### [TRY IT]
Wherever the word "этого" appears in a line below, that line counts; report the total number of such lines only.

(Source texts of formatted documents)

● ● ● ●

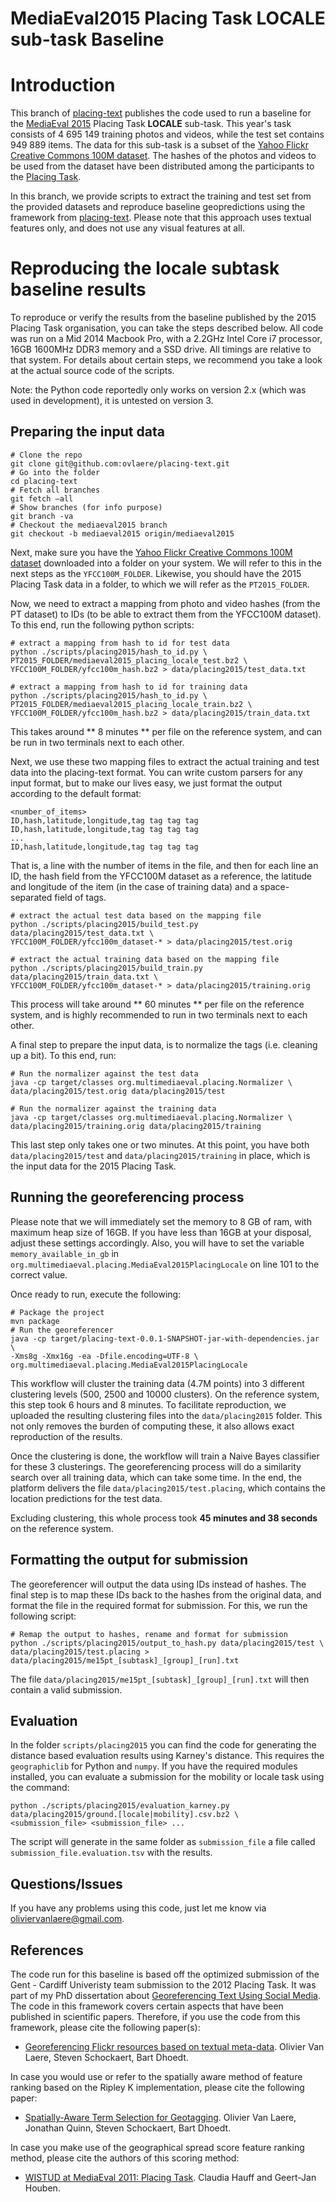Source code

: MediaEval2015 Placing Task LOCALE sub-task Baseline
===================================================

# Introduction

This branch of [placing-text][placing-text] publishes the code used to run a baseline for the [MediaEval 2015][MediaEval] Placing Task **LOCALE** sub-task. This year's task consists of 4 695 149 training photos and videos, while the test set contains 949 889 items. The data for this sub-task is a subset of the [Yahoo Flickr Creative Commons 100M dataset][YFCC100M]. The hashes of the photos and videos to be used from the dataset have been distributed among the participants to the [Placing Task][Placing].

In this branch, we provide scripts to extract the training and test set from the provided datasets and reproduce baseline geopredictions using the framework from [placing-text][placing-text]. Please note that this approach uses textual features only, and does not use any visual features at all.

# Reproducing the locale subtask baseline results

To reproduce or verify the results from the baseline published by the 2015 Placing Task organisation, you can take the steps described below. All code was run on a Mid 2014 Macbook Pro, with a 2.2GHz Intel Core i7 processor, 16GB 1600MHz DDR3 memory and a SSD drive. All timings are relative to that system. For details about certain steps, we recommend you take a look at the actual source code of the scripts.

Note: the Python code reportedly only works on version 2.x (which was used in development), it is untested on version 3.

## Preparing the input data

	# Clone the repo
	git clone git@github.com:ovlaere/placing-text.git
	# Go into the folder
	cd placing-text
	# Fetch all branches
	git fetch —all
	# Show branches (for info purpose)
	git branch -va
	# Checkout the mediaeval2015 branch
	git checkout -b mediaeval2015 origin/mediaeval2015

Next, make sure you have the [Yahoo Flickr Creative Commons 100M dataset][YFCC100M] downloaded into a folder on your system. We will refer to this in the next steps as the `YFCC100M_FOLDER`. Likewise, you should have the 2015 Placing Task data in a folder, to which we will refer as the `PT2015_FOLDER`.

Now, we need to extract a mapping from photo and video hashes (from the PT dataset) to IDs (to be able to extract them from the YFCC100M dataset). To this end, run the following python scripts:

	# extract a mapping from hash to id for test data
	python ./scripts/placing2015/hash_to_id.py \
	PT2015_FOLDER/mediaeval2015_placing_locale_test.bz2 \
	YFCC100M_FOLDER/yfcc100m_hash.bz2 > data/placing2015/test_data.txt

	# extract a mapping from hash to id for training data
 	python ./scripts/placing2015/hash_to_id.py \
 	PT2015_FOLDER/mediaeval2015_placing_locale_train.bz2 \
 	YFCC100M_FOLDER/yfcc100m_hash.bz2 > data/placing2015/train_data.txt

This takes around ** 8 minutes ** per file on the reference system, and can be run in two terminals next to each other.

Next, we use these two mapping files to extract the actual training and test data into the placing-text format. You can write custom parsers for any input format, but to make our lives easy, we just format the output according to the default format:

	<number_of_items>
    ID,hash,latitude,longitude,tag tag tag tag
    ID,hash,latitude,longitude,tag tag tag tag
    ...
    ID,hash,latitude,longitude,tag tag tag tag

That is, a line with the number of items in the file, and then for each line an ID, the hash field from the YFCC100M dataset as a reference, the latitude and longitude of the
item (in the case of training data) and a space-separated field of tags.

	# extract the actual test data based on the mapping file
	python ./scripts/placing2015/build_test.py data/placing2015/test_data.txt \
	YFCC100M_FOLDER/yfcc100m_dataset-* > data/placing2015/test.orig

	# extract the actual training data based on the mapping file
	python ./scripts/placing2015/build_train.py data/placing2015/train_data.txt \
	YFCC100M_FOLDER/yfcc100m_dataset-* > data/placing2015/training.orig

This process will take around ** 60 minutes ** per file on the reference system, and is highly recommended to run in two terminals next to each other.

A final step to prepare the input data, is to normalize the tags (i.e. cleaning up a bit). To this end, run:

	# Run the normalizer against the test data
	java -cp target/classes org.multimediaeval.placing.Normalizer \
	data/placing2015/test.orig data/placing2015/test

	# Run the normalizer against the training data
	java -cp target/classes org.multimediaeval.placing.Normalizer \
	data/placing2015/training.orig data/placing2015/training

This last step only takes one or two minutes. At this point, you have both `data/placing2015/test` and `data/placing2015/training` in place, which is the input data for the 2015 Placing Task.

## Running the georeferencing process

Please note that we will immediately set the memory to 8 GB of ram, with maximum heap size of 16GB. If you have less than 16GB at your disposal, adjust these settings accordingly. Also, you will have to set the variable `memory_available_in_gb` in `org.multimediaeval.placing.MediaEval2015PlacingLocale` on line 101 to the correct value.

Once ready to run, execute the following:

	# Package the project
	mvn package
	# Run the georeferencer
	java -cp target/placing-text-0.0.1-SNAPSHOT-jar-with-dependencies.jar \
    -Xms8g -Xmx16g -ea -Dfile.encoding=UTF-8 \
    org.multimediaeval.placing.MediaEval2015PlacingLocale

This workflow will cluster the training data (4.7M points) into 3 different clustering levels (500, 2500 and 10000 clusters). On the reference system, this step took 6 hours and 8 minutes. To facilitate reproduction, we uploaded the resulting clustering files into the `data/placing2015` folder. This not only removes the burden of computing these, it also allows exact reproduction of the results.

Once the clustering is done, the workflow will train a Naive Bayes classifier for these 3 clusterings. The georeferencing process will do a similarity search over all training data, which can take some time. In the end, the platform delivers the file `data/placing2015/test.placing`, which contains the location predictions for the test data.

Excluding clustering, this whole process took **45 minutes and 38 seconds** on the reference system.

## Formatting the output for submission

The georeferencer will output the data using IDs instead of hashes. The final step is to map these IDs back to the hashes from the original data, and format the file in the required format for submission. For this, we run the following script:

	# Remap the output to hashes, rename and format for submission
	python ./scripts/placing2015/output_to_hash.py data/placing2015/test \
	data/placing2015/test.placing > data/placing2015/me15pt_[subtask]_[group]_[run].txt

The file `data/placing2015/me15pt_[subtask]_[group]_[run].txt` will then contain a valid submission.

## Evaluation

In the folder `scripts/placing2015` you can find the code for generating the distance based evaluation results using Karney's distance. This requires the `geographiclib` for Python and `numpy`. If you have the required modules installed, you can evaluate a submission for the mobility or locale task using the command:

	python ./scripts/placing2015/evaluation_karney.py data/placing2015/ground.[locale|mobility].csv.bz2 \
	<submission_file> <submission_file> ...

The script will generate in the same folder as `submission_file` a file called `submission_file.evaluation.tsv` with the results.

## Questions/Issues

If you have any problems using this code, just let me know via oliviervanlaere@gmail.com.

## References

The code run for this baseline is based off the optimized submission of the Gent - Cardiff Univeristy team submission to the 2012 Placing Task. It was part of my PhD dissertation about [Georeferencing Text Using Social Media][PhD]. The code in this framework covers certain aspects that have been published in 
scientific papers. Therefore, if you use the code from this framework, please
cite the following paper(s):

* [Georeferencing Flickr resources based on textual meta-data][INS]. Olivier Van 
Laere, Steven Schockaert, Bart Dhoedt. 

In case you would use or refer to the spatially aware method of feature ranking
based on the Ripley K implementation, please cite the following paper:

* [Spatially-Aware Term Selection for Geotagging][INS]. Olivier Van Laere, 
Jonathan Quinn, Steven Schockaert, Bart Dhoedt.

In case you make use of the geographical spread score feature ranking method, 
please cite the authors of this scoring method:

* [WISTUD at MediaEval 2011: Placing Task][WISTUD]. Claudia Hauff and 
Geert-Jan Houben.

[PhD]: http://www.van-laere.net/Phd_VanLaereOlivier.pdf  "Georeferencing Text Using Social Media"
[INS]: http://dx.doi.org/10.1016/j.ins.2013.02.045 "Georeferencing Flickr resources based on textual meta-data"
[TKDE]: http://www.computer.org/csdl/trans/tk/preprint/06475942-abs.html "Spatially-Aware Term Selection for Geotagging"
[WISTUD]: http://ceur-ws.org/Vol-807/Hauff_WISTUD_Placing_me11wn.pdf "WISTUD at MediaEval 2011: Placing Task"
[placing-text]: https://github.com/ovlaere/placing-text "placing-text"
[MediaEval]: http://www.multimediaeval.org "MediaEval 2015"
[Placing]: www.multimediaeval.org/mediaeval2015/placing2015/ "MediaEval Placing Task"
[YFCC100M]: http://bit.ly/yfcc100md "Yahoo Flickr Creative Commons 100M dataset"
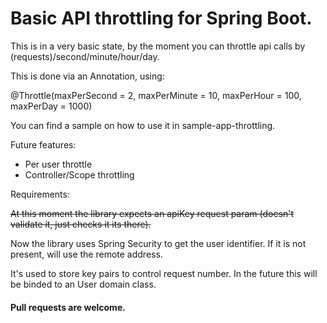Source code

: # Basic API throttling for Spring Boot.

This is in a very basic state, by the moment you can throttle api calls
by (requests)/second/minute/hour/day.

This is done via an Annotation, using: 

@Throttle(maxPerSecond = 2, maxPerMinute = 10, maxPerHour = 100, maxPerDay = 1000)

You can find a sample on how to use it in sample-app-throttling.

Future features:
- Per user throttle
- Controller/Scope throttling

Requirements:

~~At this moment the library expects an apiKey request param (doesn't validate it, just checks it its there).~~

Now the library uses Spring Security to get the user identifier. If it is not present, will use the remote address.

It's used to store key pairs to control request number. In the future this will be binded to an User domain class.

#### Pull requests are welcome.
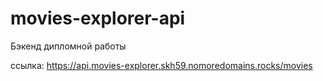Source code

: # movies-explorer-api
Бэкенд дипломной работы

ссылка: https://api.movies-explorer.skh59.nomoredomains.rocks/movies
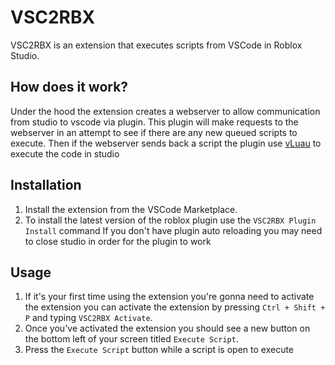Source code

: # VSC2RBX
VSC2RBX is an extension that executes scripts from VSCode in Roblox Studio.

## How does it work?
Under the hood the extension creates a webserver to allow communication from studio to vscode via plugin. This plugin will make requests to the webserver in an attempt to see if there are any new queued scripts to execute. Then if the webserver sends back a script the plugin use [vLuau](https://github.com/kosuke14/vLuau) to execute the code in studio

## Installation
1. Install the extension from the VSCode Marketplace.
2. To install the latest version of the roblox plugin use the `VSC2RBX Plugin Install` command
	If you don't have plugin auto reloading you may need to close studio in order for the plugin to work 

## Usage
1. If it's your first time using the extension you're gonna need to activate the extension you can activate the extension by pressing `Ctrl + Shift + P` and typing `VSC2RBX Activate`.
2. Once you've activated the extension you should see a new button on the bottom left of your screen titled `Execute Script`.
3. Press the `Execute Script` button while a script is open to execute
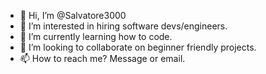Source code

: - 👋 Hi, I’m @Salvatore3000
- 👀 I’m interested in hiring software devs/engineers.
- 🌱 I’m currently learning how to code.
- 💞️ I’m looking to collaborate on beginner friendly projects.
- 📫 How to reach me? Message or email.

<!---
Salvatore3000/Salvatore3000 is a ✨ special ✨ repository because its `README.md` (this file) appears on your GitHub profile.
You can click the Preview link to take a look at your changes.
--->
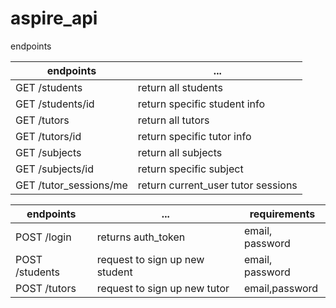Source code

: # aspire_api

endpoints

| endpoints  | ... |
| ------------- | ------------- |
| GET /students | return all students | 
| GET /students/id | return specific student info |
| GET /tutors | return all tutors |
| GET /tutors/id | return specific tutor info |
| GET /subjects | return all subjects |
| GET /subjects/id | return specific subject |
| GET /tutor_sessions/me | return current_user tutor sessions |

| endpoints  | ... | requirements |
| ------------- | ------------- | ------------- |
| POST /login | returns auth_token | email, password |
| POST /students | request to sign up new student | email, password |
| POST /tutors | request to sign up new tutor | email,password |
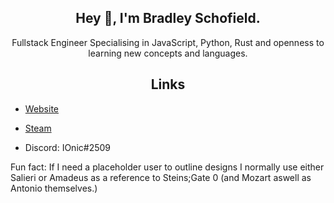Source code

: <h2 align="center">Hey 👋, I'm Bradley Schofield.</h2>
<p align="center">Fullstack Engineer Specialising in JavaScript, Python, Rust and openness to learning new concepts and languages.</p>

<h2 align="center">Links</h2>

- [Website](https://ionicisere.co.uk)

- [Steam](https://steamcommunity.com/id/ionicisere)

- Discord: IOnic#2509

<p>Fun fact: If I need a placeholder user to outline designs I normally use either Salieri or Amadeus as a reference to Steins;Gate 0 (and Mozart aswell as Antonio themselves.)</p>
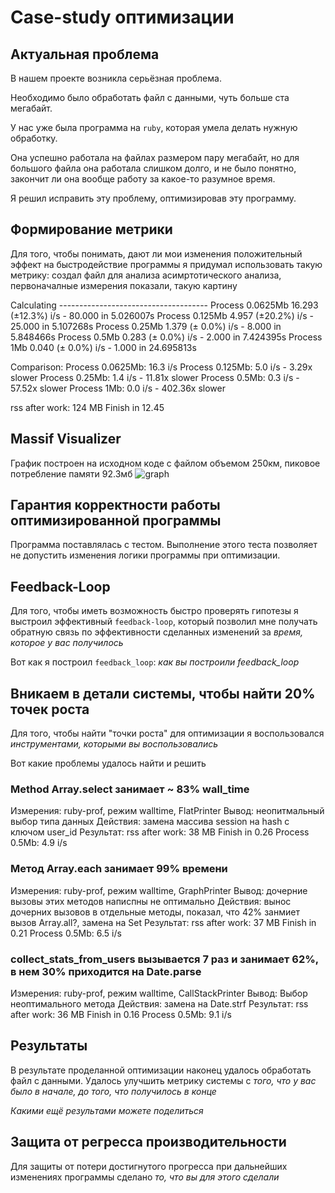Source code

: # Case-study оптимизации

## Актуальная проблема
В нашем проекте возникла серьёзная проблема.

Необходимо было обработать файл с данными, чуть больше ста мегабайт.

У нас уже была программа на `ruby`, которая умела делать нужную обработку.

Она успешно работала на файлах размером пару мегабайт, но для большого файла она работала слишком долго, и не было понятно, закончит ли она вообще работу за какое-то разумное время.

Я решил исправить эту проблему, оптимизировав эту программу.

## Формирование метрики
Для того, чтобы понимать, дают ли мои изменения положительный эффект на быстродействие программы я придумал использовать такую метрику:
создал файл для анализа асимртотического анализа, первоначалные измерения показали, такую картину

Calculating -------------------------------------
    Process 0.0625Mb     16.293  (±12.3%) i/s -     80.000  in   5.026007s
     Process 0.125Mb      4.957  (±20.2%) i/s -     25.000  in   5.107268s
      Process 0.25Mb      1.379  (± 0.0%) i/s -      8.000  in   5.848466s
       Process 0.5Mb      0.283  (± 0.0%) i/s -      2.000  in   7.424395s
         Process 1Mb      0.040  (± 0.0%) i/s -      1.000  in  24.695813s

Comparison:
    Process 0.0625Mb:       16.3 i/s
     Process 0.125Mb:        5.0 i/s - 3.29x  slower
      Process 0.25Mb:        1.4 i/s - 11.81x  slower
       Process 0.5Mb:        0.3 i/s - 57.52x  slower
         Process 1Mb:        0.0 i/s - 402.36x  slower

rss after work: 124 MB
Finish in 12.45

## Massif Visualizer
График построен на исходном коде с файлом объемом 250км, пиковое потребление памяти 92.3мб
![graph](https://imgur.com/TM3Uc98)

## Гарантия корректности работы оптимизированной программы
Программа поставлялась с тестом. Выполнение этого теста позволяет не допустить изменения логики программы при оптимизации.

## Feedback-Loop
Для того, чтобы иметь возможность быстро проверять гипотезы я выстроил эффективный `feedback-loop`, который позволил мне получать обратную связь по эффективности сделанных изменений за *время, которое у вас получилось*

Вот как я построил `feedback_loop`: *как вы построили feedback_loop*

## Вникаем в детали системы, чтобы найти 20% точек роста
Для того, чтобы найти "точки роста" для оптимизации я воспользовался *инструментами, которыми вы воспользовались*

Вот какие проблемы удалось найти и решить

### Method Array.select занимает ~ 83% wall_time
Измерения: ruby-prof, режим walltime, FlatPrinter
Вывод: неопитмальный выбор типа данных
Действия: замена массива session на hash с ключом user_id
Результат:
rss after work: 38 MB
Finish in 0.26
Process 0.5Mb:        4.9 i/s

### Метод Array.each занимает 99% времени
Измерения: ruby-prof, режим walltime, GraphPrinter
Вывод: дочерние вызовы этих методов написпны не оптимально
Действия: вынос дочерних вызовов в отдельные методы, показал, что 42% занмиет вызов Array.all?,
замена на Set
Результат:
rss after work: 37 MB
Finish in 0.21
Process 0.5Mb:        6.5 i/s

### collect_stats_from_users вызывается 7 раз и занимает 62%, в нем 30% приходится на Date.parse
Измерения: ruby-prof, режим walltime, CallStackPrinter
Вывод: Выбор неоптимального метода
Действия: замена на Date.strf
Результат:
rss after work: 36 MB
Finish in 0.16
Process 0.5Mb:        9.1 i/s

## Результаты
В результате проделанной оптимизации наконец удалось обработать файл с данными.
Удалось улучшить метрику системы с *того, что у вас было в начале, до того, что получилось в конце*


*Какими ещё результами можете поделиться*

## Защита от регресса производительности
Для защиты от потери достигнутого прогресса при дальнейших изменениях программы сделано *то, что вы для этого сделали*
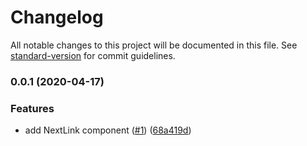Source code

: # Changelog

All notable changes to this project will be documented in this file. See [standard-version](https://github.com/conventional-changelog/standard-version) for commit guidelines.

### 0.0.1 (2020-04-17)


### Features

* add NextLink component ([#1](https://github.com/moxystudio/next-link/issues/1)) ([68a419d](https://github.com/moxystudio/next-link/commit/68a419d67aaad3bf3c35f4e953f17ba831064e5d))

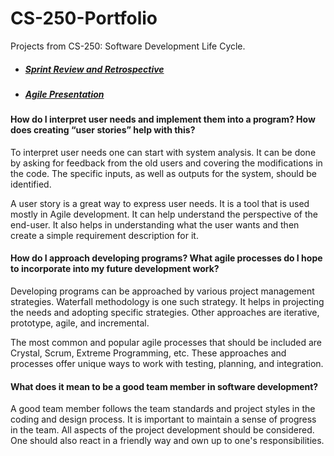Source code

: # CS-250-Portfolio

Projects from CS-250: Software Development Life Cycle.

- ##### [Sprint Review and Retrospective](https://github.com/kennedy-u/CS-250-Portfolio/blob/master/Final%20Sprint%20Review%20and%20Retrospective.pdf)
- ##### [Agile Presentation](https://github.com/kennedy-u/CS-250-Portfolio/blob/master/Agile_Presentation.pdf)

#### How do I interpret user needs and implement them into a program? How does creating “user stories” help with this?

To interpret user needs one can start with system analysis. It can be done by asking for feedback from the old users and covering the modifications in the code. The specific inputs, as well as outputs for the system, should be identified.

A user story is a great way to express user needs. It is a tool that is used mostly in Agile development. It can help understand the perspective of the end-user. It also helps in understanding what the user wants and then create a simple requirement description for it.

#### How do I approach developing programs? What agile processes do I hope to incorporate into my future development work?

Developing programs can be approached by various project management strategies. Waterfall methodology is one such strategy. It helps in projecting the needs and adopting specific strategies. Other approaches are iterative, prototype, agile, and incremental.

The most common and popular agile processes that should be included are Crystal, Scrum, Extreme Programming, etc. These approaches and processes offer unique ways to work with testing, planning, and integration.

#### What does it mean to be a good team member in software development?

A good team member follows the team standards and project styles in the coding and design process. It is important to maintain a sense of progress in the team. All aspects of the project development should be considered. One should also react in a friendly way and own up to one's responsibilities.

● ● ● ●

### [TASK ANSWER]
2